─── SUPPLIED INFORMATION ───

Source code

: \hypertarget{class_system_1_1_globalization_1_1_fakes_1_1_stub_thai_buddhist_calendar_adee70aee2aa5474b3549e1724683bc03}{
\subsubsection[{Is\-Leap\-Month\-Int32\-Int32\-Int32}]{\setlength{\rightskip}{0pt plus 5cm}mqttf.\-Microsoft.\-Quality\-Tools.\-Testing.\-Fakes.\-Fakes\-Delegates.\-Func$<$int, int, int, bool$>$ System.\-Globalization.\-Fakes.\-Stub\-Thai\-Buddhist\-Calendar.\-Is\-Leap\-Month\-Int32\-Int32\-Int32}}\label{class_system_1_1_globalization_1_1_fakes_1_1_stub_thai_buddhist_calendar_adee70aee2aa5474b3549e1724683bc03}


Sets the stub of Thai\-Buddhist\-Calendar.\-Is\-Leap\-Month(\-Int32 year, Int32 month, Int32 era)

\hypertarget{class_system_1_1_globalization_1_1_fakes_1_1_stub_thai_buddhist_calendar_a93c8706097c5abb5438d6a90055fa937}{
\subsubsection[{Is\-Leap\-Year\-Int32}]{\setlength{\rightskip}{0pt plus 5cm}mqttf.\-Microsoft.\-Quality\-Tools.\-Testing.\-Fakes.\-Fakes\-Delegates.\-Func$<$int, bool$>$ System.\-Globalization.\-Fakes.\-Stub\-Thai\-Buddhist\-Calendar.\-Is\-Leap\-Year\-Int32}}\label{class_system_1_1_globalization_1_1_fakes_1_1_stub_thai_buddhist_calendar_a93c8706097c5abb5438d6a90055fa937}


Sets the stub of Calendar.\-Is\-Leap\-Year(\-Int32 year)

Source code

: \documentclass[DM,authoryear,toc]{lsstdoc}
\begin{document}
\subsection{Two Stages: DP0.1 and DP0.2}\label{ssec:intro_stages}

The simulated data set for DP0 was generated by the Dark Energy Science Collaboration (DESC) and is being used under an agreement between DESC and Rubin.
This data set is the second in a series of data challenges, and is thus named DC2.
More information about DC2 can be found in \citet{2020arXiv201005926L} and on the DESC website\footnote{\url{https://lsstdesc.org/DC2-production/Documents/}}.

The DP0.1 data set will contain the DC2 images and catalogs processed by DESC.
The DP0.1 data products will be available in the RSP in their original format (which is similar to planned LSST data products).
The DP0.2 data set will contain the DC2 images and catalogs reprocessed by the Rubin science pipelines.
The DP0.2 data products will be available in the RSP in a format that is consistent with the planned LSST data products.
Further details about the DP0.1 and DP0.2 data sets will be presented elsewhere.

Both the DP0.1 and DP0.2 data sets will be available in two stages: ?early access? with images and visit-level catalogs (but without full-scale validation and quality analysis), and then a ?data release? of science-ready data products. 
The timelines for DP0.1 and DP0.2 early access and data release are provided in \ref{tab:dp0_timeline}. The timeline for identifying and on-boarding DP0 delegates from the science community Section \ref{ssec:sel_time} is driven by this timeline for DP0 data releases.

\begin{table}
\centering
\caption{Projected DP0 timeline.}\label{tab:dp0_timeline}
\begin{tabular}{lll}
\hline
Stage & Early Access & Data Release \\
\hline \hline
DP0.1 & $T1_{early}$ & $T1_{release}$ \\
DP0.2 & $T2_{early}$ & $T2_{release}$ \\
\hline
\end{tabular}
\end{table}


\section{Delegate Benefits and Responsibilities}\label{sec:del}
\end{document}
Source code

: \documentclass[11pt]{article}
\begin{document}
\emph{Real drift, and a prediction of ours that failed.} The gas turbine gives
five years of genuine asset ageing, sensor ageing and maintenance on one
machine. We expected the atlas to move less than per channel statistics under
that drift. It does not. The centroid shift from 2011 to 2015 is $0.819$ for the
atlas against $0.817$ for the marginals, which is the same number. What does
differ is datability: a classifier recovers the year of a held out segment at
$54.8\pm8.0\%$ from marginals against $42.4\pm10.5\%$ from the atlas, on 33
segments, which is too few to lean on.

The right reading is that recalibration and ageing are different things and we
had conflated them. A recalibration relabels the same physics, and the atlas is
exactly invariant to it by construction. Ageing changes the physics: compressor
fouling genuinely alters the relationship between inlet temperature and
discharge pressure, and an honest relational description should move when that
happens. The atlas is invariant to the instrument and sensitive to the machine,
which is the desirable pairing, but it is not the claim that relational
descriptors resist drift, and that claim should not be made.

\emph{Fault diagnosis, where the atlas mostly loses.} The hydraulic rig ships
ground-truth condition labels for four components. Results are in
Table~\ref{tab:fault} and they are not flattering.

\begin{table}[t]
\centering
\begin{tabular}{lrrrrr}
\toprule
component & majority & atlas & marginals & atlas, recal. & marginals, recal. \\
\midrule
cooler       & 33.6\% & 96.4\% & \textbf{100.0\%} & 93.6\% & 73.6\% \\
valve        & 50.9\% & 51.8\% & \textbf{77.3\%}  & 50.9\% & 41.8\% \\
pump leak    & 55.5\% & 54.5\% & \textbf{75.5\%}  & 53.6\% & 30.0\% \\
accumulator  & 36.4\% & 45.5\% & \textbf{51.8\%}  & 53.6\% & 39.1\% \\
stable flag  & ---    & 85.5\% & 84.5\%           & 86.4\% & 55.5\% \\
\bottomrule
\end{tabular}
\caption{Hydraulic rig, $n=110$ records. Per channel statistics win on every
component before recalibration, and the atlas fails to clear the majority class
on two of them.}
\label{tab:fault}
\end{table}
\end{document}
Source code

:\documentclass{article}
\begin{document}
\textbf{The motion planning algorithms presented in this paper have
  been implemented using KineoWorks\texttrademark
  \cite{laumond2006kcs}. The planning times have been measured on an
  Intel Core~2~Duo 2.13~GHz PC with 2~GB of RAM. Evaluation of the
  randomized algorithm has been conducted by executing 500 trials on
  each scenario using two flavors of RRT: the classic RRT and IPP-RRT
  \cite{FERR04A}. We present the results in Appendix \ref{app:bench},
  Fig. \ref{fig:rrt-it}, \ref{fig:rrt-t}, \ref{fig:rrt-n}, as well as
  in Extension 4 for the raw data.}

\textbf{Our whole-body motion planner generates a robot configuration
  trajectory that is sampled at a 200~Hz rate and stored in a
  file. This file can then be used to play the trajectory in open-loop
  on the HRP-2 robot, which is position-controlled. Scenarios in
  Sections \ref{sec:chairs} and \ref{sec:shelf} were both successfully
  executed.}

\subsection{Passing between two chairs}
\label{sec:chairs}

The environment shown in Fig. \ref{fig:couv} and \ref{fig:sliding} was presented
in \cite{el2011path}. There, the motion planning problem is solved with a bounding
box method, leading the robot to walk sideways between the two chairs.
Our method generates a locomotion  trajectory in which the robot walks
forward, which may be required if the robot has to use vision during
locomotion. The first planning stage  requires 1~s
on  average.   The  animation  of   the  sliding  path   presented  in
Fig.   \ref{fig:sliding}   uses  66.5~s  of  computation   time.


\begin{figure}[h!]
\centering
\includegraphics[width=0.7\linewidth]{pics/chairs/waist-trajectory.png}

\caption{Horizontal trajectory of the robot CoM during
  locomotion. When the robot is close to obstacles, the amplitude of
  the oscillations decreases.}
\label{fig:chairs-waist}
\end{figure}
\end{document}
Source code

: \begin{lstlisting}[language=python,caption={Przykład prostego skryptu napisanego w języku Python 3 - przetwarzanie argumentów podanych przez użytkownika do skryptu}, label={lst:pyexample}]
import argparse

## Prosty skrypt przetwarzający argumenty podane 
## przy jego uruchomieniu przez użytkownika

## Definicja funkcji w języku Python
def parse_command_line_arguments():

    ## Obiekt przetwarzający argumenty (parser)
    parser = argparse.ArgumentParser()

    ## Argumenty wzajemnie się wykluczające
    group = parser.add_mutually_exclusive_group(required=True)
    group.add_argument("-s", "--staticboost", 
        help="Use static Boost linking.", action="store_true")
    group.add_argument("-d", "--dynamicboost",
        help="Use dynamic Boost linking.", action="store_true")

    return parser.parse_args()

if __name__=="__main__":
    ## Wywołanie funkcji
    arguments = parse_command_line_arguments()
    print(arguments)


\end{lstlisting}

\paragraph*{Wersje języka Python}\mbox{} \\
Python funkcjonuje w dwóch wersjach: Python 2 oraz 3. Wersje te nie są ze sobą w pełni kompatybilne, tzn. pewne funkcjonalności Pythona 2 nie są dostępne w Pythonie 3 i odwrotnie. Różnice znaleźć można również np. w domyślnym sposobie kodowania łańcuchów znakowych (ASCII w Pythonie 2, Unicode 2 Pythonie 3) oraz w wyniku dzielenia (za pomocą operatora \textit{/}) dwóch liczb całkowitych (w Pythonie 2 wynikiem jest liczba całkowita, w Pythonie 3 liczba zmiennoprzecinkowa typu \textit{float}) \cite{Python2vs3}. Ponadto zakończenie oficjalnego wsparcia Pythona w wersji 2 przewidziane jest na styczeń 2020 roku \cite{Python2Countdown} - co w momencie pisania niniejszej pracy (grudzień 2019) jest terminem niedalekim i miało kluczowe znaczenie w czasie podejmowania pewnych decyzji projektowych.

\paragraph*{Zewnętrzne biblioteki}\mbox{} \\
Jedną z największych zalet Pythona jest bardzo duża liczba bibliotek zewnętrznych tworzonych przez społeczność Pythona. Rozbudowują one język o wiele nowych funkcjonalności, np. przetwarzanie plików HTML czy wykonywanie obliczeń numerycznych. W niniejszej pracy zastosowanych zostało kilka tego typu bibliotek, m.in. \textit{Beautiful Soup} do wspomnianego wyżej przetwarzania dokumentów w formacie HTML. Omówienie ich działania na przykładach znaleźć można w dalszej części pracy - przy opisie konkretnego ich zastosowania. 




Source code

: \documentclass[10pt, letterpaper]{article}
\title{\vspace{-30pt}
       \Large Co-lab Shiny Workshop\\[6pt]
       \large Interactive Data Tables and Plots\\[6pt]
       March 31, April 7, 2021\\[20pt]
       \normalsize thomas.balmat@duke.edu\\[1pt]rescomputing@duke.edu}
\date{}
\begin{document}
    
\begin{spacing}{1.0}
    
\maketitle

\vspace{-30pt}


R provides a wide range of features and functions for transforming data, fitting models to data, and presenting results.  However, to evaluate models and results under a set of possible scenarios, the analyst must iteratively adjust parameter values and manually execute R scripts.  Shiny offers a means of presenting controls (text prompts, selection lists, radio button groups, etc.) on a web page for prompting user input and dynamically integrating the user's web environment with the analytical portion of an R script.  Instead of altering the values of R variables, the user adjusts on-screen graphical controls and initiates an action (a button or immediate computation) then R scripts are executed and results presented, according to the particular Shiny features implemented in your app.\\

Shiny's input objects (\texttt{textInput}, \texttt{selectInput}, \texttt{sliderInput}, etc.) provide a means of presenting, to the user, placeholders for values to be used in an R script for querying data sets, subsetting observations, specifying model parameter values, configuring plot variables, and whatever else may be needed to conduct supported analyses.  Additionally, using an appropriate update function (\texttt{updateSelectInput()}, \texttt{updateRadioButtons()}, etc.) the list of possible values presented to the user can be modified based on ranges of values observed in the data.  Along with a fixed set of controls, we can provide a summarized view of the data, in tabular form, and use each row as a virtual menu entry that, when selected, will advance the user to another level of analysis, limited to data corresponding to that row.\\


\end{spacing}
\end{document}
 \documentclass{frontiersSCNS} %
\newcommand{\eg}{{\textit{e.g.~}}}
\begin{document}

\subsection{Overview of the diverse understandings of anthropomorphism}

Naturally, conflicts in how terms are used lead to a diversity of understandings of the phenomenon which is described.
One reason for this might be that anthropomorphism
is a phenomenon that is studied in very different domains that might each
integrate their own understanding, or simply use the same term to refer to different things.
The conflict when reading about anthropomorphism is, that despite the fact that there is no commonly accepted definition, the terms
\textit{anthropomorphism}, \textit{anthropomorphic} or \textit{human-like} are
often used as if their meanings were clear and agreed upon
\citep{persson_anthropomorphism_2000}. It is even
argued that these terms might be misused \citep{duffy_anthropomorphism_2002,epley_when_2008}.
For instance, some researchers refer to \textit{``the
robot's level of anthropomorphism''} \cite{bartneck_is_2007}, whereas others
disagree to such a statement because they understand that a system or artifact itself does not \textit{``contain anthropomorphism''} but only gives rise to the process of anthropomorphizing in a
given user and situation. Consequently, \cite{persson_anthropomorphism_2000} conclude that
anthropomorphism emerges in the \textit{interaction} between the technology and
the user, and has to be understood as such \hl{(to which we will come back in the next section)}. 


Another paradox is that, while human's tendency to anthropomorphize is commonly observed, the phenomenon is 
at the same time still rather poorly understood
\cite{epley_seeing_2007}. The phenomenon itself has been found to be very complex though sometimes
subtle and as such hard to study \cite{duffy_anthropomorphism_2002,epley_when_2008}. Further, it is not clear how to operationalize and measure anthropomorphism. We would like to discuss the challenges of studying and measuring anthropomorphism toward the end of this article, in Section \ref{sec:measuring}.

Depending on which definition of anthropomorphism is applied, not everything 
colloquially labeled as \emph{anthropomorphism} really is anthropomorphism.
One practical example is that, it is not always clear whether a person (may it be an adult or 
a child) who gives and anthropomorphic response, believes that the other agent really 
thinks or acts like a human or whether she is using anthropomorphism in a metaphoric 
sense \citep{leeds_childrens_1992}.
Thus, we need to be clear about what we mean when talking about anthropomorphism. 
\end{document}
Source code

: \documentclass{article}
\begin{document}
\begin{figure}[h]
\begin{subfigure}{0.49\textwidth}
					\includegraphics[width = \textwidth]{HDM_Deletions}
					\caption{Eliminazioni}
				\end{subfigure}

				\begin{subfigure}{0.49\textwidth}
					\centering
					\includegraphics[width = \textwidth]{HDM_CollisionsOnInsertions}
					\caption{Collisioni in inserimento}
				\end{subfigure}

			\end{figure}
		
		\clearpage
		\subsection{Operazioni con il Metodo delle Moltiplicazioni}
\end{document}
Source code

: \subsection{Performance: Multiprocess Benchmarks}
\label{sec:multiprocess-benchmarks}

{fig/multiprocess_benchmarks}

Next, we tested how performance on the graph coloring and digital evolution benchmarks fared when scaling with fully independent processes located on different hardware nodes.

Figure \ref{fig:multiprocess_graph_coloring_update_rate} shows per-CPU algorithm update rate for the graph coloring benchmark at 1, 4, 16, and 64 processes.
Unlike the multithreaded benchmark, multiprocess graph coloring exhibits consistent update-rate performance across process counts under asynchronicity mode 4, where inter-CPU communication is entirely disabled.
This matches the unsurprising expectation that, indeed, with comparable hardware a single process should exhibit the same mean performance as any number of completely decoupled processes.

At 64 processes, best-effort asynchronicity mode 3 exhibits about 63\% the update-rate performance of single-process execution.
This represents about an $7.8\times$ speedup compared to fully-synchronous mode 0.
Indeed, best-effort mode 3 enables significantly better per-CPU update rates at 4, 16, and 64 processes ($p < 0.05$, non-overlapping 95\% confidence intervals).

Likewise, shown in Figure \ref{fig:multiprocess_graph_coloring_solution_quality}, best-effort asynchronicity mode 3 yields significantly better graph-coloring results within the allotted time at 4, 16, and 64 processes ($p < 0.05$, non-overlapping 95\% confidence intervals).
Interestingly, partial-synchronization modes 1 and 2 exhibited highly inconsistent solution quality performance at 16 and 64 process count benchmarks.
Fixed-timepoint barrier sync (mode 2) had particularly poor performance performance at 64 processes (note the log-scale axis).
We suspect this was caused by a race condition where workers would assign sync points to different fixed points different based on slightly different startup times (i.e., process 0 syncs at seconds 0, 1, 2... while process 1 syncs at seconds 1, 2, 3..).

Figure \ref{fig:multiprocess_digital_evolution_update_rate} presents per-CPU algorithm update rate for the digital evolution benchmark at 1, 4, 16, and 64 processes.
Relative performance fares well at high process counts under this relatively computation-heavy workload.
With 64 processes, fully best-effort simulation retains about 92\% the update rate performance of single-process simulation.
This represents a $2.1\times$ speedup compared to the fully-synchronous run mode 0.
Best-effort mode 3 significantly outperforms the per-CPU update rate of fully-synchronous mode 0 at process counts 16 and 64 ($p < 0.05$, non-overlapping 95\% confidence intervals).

───

TASK ITEM: Copy all lines from the data that hold the word "processes".

TASK RESPONSE:
Next, we tested how performance on the graph coloring and digital evolution benchmarks fared when scaling with fully independent processes located on different hardware nodes.
Figure \ref{fig:multiprocess_graph_coloring_update_rate} shows per-CPU algorithm update rate for the graph coloring benchmark at 1, 4, 16, and 64 processes.
This matches the unsurprising expectation that, indeed, with comparable hardware a single process should exhibit the same mean performance as any number of completely decoupled processes.
At 64 processes, best-effort asynchronicity mode 3 exhibits about 63\% the update-rate performance of single-process execution.
Indeed, best-effort mode 3 enables significantly better per-CPU update rates at 4, 16, and 64 processes ($p < 0.05$, non-overlapping 95\% confidence intervals).
Likewise, shown in Figure \ref{fig:multiprocess_graph_coloring_solution_quality}, best-effort asynchronicity mode 3 yields significantly better graph-coloring results within the allotted time at 4, 16, and 64 processes ($p < 0.05$, non-overlapping 95\% confidence intervals).
Fixed-timepoint barrier sync (mode 2) had particularly poor performance performance at 64 processes (note the log-scale axis).
Figure \ref{fig:multiprocess_digital_evolution_update_rate} presents per-CPU algorithm update rate for the digital evolution benchmark at 1, 4, 16, and 64 processes.
With 64 processes, fully best-effort simulation retains about 92\% the update rate performance of single-process simulation.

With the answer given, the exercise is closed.